«Lo capisco, perché indubbiamente è difficile da spiegare ai cittadini come, dopo un omicidio, la condanna sia di 14 anni e, dopo non molti anni, il condannato possa uscire...».
E il giorno dopo quel tragico volo che ha lasciato sul cemento, inerme, a pochi passi dal sagrato del Duomo, il corpo senza vita di Emanuele De Maria e che ha messo fine ad una storia a cui si cerca di dare una spiegazione, i dubbi e le domande del sindaco Giuseppe Sala sono gli stessi di tanti, se non di tutti. Il giorno dopo resta lo sgomento per una storia assurda. Restano la morte di Chamila Wijesuriya, la 50enne cingalese ritrovata cadavere tra la boscaglia del Parco Nord, le coltellate al collega barman dell'Hotel Berna, ferito a morte ma fortunatamente salvo, la cella vuota del carcere di Bollate da cui il 35enne napoletano usciva per andare al lavoro mentre stava scontando una pena di omicidio in regime di articolo 21. «Queste sono le leggi però, per cui non saprei neanche che commento fare- continua il sindaco- Certamente, è una faccenda molto cruenta...».

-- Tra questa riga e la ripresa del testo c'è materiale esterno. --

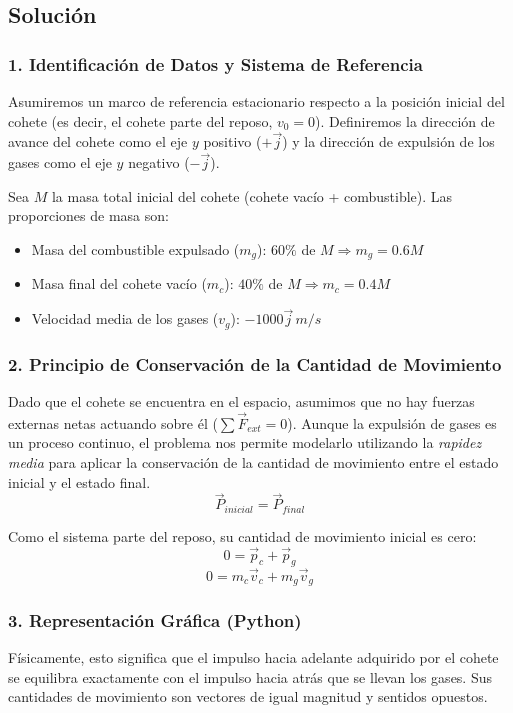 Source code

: \documentclass[12pt, a4paper]{article}
\begin{document}
\subsection*{Solución}

\subsubsection*{1. Identificación de Datos y Sistema de Referencia}
Asumiremos un marco de referencia estacionario respecto a la posición inicial del cohete (es decir, el cohete parte del reposo, $v_0 = 0$). Definiremos la dirección de avance del cohete como el eje $y$ positivo ($+\vec{j}$) y la dirección de expulsión de los gases como el eje $y$ negativo ($-\vec{j}$).

Sea $M$ la masa total inicial del cohete (cohete vacío + combustible). Las proporciones de masa son:
\begin{itemize}
    \item Masa del combustible expulsado ($m_g$): $60\%$ de $M \Rightarrow m_g = 0.6 M$
    \item Masa final del cohete vacío ($m_c$): $40\%$ de $M \Rightarrow m_c = 0.4 M$
    \item Velocidad media de los gases ($v_g$): $-1000 \vec{j} \, \si{m/s}$
\end{itemize}

\subsubsection*{2. Principio de Conservación de la Cantidad de Movimiento}
Dado que el cohete se encuentra en el espacio, asumimos que no hay fuerzas externas netas actuando sobre él ($\sum \vec{F}_{ext} = 0$). Aunque la expulsión de gases es un proceso continuo, el problema nos permite modelarlo utilizando la \textit{rapidez media} para aplicar la conservación de la cantidad de movimiento entre el estado inicial y el estado final.
\[ \vec{P}_{inicial} = \vec{P}_{final} \]

Como el sistema parte del reposo, su cantidad de movimiento inicial es cero:
\[ 0 = \vec{p}_c + \vec{p}_g \]
\[ 0 = m_c \vec{v}_c + m_g \vec{v}_g \]

\subsubsection*{3. Representación Gráfica (Python)}
Físicamente, esto significa que el impulso hacia adelante adquirido por el cohete se equilibra exactamente con el impulso hacia atrás que se llevan los gases. Sus cantidades de movimiento son vectores de igual magnitud y sentidos opuestos.
\end{document}
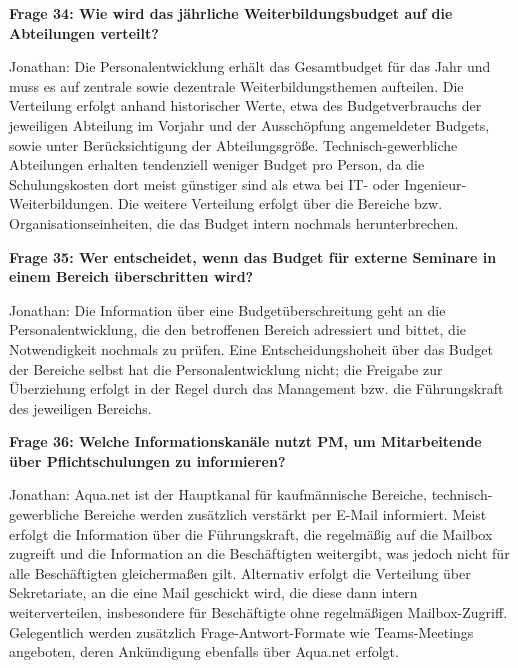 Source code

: \documentclass[
    12pt, 
    a4paper,
    ]{scrartcl} %
\begin{document}
\bigskip
{}

\textbf{Frage 34: Wie wird das j\"ahrliche Weiterbildungsbudget auf die Abteilungen verteilt?}

Jonathan: Die Personalentwicklung erh\"alt das Gesamtbudget f\"ur das Jahr und muss es auf zentrale sowie dezentrale Weiterbildungsthemen aufteilen. Die Verteilung erfolgt anhand historischer Werte, etwa des Budgetverbrauchs der jeweiligen Abteilung im Vorjahr und der Aussch\"opfung angemeldeter Budgets, sowie unter Ber\"ucksichtigung der Abteilungsgr\"o{\ss}e. Technisch-gewerbliche Abteilungen erhalten tendenziell weniger Budget pro Person, da die Schulungskosten dort meist g\"unstiger sind als etwa bei IT- oder Ingenieur-Weiterbildungen. Die weitere Verteilung erfolgt \"uber die Bereiche bzw. Organisationseinheiten, die das Budget intern nochmals herunterbrechen.

\medskip
\textbf{Frage 35: Wer entscheidet, wenn das Budget f\"ur externe Seminare in einem Bereich \"uberschritten wird?}

Jonathan: Die Information \"uber eine Budget\"uberschreitung geht an die Personalentwicklung, die den betroffenen Bereich adressiert und bittet, die Notwendigkeit nochmals zu pr\"ufen. Eine Entscheidungshoheit \"uber das Budget der Bereiche selbst hat die Personalentwicklung nicht; die Freigabe zur \"Uberziehung erfolgt in der Regel durch das Management bzw. die F\"uhrungskraft des jeweiligen Bereichs.

\bigskip
{}

\textbf{Frage 36: Welche Informationskan\"ale nutzt PM, um Mitarbeitende \"uber Pflichtschulungen zu informieren?}

Jonathan: Aqua.net ist der Hauptkanal f\"ur kaufm\"annische Bereiche, technisch-gewerbliche Bereiche werden zus\"atzlich verst\"arkt per E-Mail informiert. Meist erfolgt die Information \"uber die F\"uhrungskraft, die regelm\"a{\ss}ig auf die Mailbox zugreift und die Information an die Besch\"aftigten weitergibt, was jedoch nicht f\"ur alle Besch\"aftigten gleicherma{\ss}en gilt. Alternativ erfolgt die Verteilung \"uber Sekretariate, an die eine Mail geschickt wird, die diese dann intern weiterverteilen, insbesondere f\"ur Besch\"aftigte ohne regelm\"a{\ss}igen Mailbox-Zugriff. Gelegentlich werden zus\"atzlich Frage-Antwort-Formate wie Teams-Meetings angeboten, deren Ank\"undigung ebenfalls \"uber Aqua.net erfolgt.
\end{document}

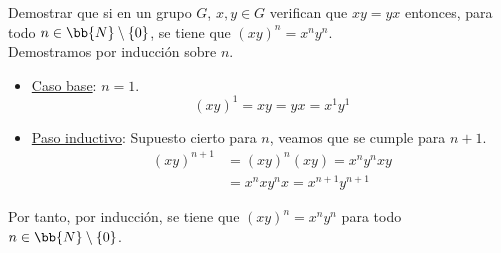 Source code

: \begin{ejercicio}\label{ej:2.8}
    Demostrar que si en un grupo $G$, $x, y \in G$ verifican que $xy = yx$ entonces, para todo $n \in \bb{N}\setminus \{0\}$, se tiene que $(xy)^n = x^ny^n$.\\

    Demostramos por inducción sobre $n$.
    \begin{itemize}
        \item \ul{Caso base}: $n = 1$.
        \begin{equation*}
            (xy)^1 = xy = yx = x^1y^1
        \end{equation*}

        \item \ul{Paso inductivo}: Supuesto cierto para $n$, veamos que se cumple para $n+1$.
        \begin{align*}
            (xy)^{n+1}
            &= (xy)^n(xy) = x^ny^nxy\\
            &= x^nxy^nx = x^{n+1}y^{n+1}
        \end{align*}
    \end{itemize}
    Por tanto, por inducción, se tiene que $(xy)^n = x^ny^n$ para todo $n \in \bb{N}\setminus \{0\}$.
\end{ejercicio}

Una storia che, da qualsiasi parte si prenda, si fa fatica a comprendere e spiegare. Sul cemento di piazza Duomo il corpo senza vita di De Maria non racconta solo la sua fine ma anche quella di un percorso di riscatto, dopo un omicidio di una ragazza tunisina nel 2016 a Castelvolturno nel Casertano, che ritorna tragicamente al punto di partenza. Un dramma che racconta di un Pm che conferma «che aveva un piano per uccidere»; di una indagine che cercherà di chiarire il movente, gli ultimi spostamenti, le ore della fuga, dall'aggressione all'hotel di sabato mattina al momento in cui De Maria è salito in cima al Duomo per lanciarsi. Il suo cellulare non ancora stato trovato e potrebbe esserci la spiegazione di tante cose.
Il giorno dopo restano soprattutto una indagine del Ministero di Giustizia «per verificare le procedure che gli hanno permesso di uscire dal carcere per lavorare come receptionist» e le parole del suo avvocato che spiega come «mai avesse dato segni di squilibrio, che meritava quel lavoro, che è successo l'inimmaginabile». Ma resta anche la paura di chi nelle carceri lavora, come l'associazione Antigone, che un fatto di cronaca possa mettere in discussione strumenti come le misure alternative alla detenzione che riducono sette volte su dieci la recidiva rispetto a chi sconta la pena in cella.
Poprio ieri è stata presentata una interrogazione parlamentare all'attenzione dei ministri della Giustizia Nordio e dell'Interno Piantedosi: «C'è sempre una certa magistratura buonista troppo morbida nei confronti di alcuni carcerati- spiega il deputato di Fdi Riccardo De Corato- Accolgo con piacere questo faro del ministero di Grazia e Giustizia su una delicata questione come questa».